§ ACTIVITY: Collect each line of the records containing the string "CHANGELOG".

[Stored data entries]
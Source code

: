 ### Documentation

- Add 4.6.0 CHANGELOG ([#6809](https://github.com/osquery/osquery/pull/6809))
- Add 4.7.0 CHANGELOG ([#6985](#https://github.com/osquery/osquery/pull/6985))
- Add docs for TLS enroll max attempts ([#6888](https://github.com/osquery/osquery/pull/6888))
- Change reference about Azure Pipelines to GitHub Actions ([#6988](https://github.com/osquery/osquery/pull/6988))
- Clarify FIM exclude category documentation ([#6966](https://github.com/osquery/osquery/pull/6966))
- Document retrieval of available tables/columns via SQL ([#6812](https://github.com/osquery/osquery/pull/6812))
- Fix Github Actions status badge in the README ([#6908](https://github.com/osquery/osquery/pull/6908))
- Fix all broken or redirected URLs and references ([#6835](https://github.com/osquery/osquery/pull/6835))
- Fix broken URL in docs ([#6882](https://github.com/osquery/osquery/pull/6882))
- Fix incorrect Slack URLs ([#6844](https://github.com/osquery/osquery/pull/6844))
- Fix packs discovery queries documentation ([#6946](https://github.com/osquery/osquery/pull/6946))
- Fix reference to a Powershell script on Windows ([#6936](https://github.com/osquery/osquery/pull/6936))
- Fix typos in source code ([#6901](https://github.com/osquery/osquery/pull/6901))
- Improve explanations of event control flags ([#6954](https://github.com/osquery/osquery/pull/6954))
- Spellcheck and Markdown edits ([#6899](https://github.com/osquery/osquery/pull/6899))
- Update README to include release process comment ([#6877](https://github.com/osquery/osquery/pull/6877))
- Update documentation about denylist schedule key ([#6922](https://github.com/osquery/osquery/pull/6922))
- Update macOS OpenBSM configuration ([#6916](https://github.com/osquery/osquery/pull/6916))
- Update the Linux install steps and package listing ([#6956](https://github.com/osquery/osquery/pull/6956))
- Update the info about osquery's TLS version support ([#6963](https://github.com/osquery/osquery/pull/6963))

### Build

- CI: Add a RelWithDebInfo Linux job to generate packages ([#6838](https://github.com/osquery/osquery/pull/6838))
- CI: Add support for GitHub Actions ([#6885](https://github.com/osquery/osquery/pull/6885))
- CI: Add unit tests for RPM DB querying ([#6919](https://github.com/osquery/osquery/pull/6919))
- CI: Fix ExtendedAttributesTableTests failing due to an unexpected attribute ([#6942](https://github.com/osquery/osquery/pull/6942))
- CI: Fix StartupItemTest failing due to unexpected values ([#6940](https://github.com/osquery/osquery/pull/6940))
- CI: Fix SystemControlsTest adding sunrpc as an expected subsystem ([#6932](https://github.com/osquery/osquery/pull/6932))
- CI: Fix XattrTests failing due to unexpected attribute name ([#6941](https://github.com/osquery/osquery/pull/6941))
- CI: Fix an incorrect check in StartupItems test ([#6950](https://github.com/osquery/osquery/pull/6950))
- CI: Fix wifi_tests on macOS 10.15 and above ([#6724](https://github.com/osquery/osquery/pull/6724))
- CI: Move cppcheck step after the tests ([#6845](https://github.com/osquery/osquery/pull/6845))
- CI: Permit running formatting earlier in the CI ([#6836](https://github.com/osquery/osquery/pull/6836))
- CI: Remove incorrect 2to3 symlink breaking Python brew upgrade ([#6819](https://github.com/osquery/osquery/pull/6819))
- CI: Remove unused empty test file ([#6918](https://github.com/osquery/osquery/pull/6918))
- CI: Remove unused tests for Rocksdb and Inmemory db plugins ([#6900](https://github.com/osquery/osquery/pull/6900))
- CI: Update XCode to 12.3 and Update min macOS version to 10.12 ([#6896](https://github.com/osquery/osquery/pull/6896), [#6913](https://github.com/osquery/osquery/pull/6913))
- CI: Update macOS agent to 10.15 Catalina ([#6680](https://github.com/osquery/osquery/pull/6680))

§ WRITTEN SOLUTION:
- Add 4.6.0 CHANGELOG ([#6809](https://github.com/osquery/osquery/pull/6809))
- Add 4.7.0 CHANGELOG ([#6985](#https://github.com/osquery/osquery/pull/6985))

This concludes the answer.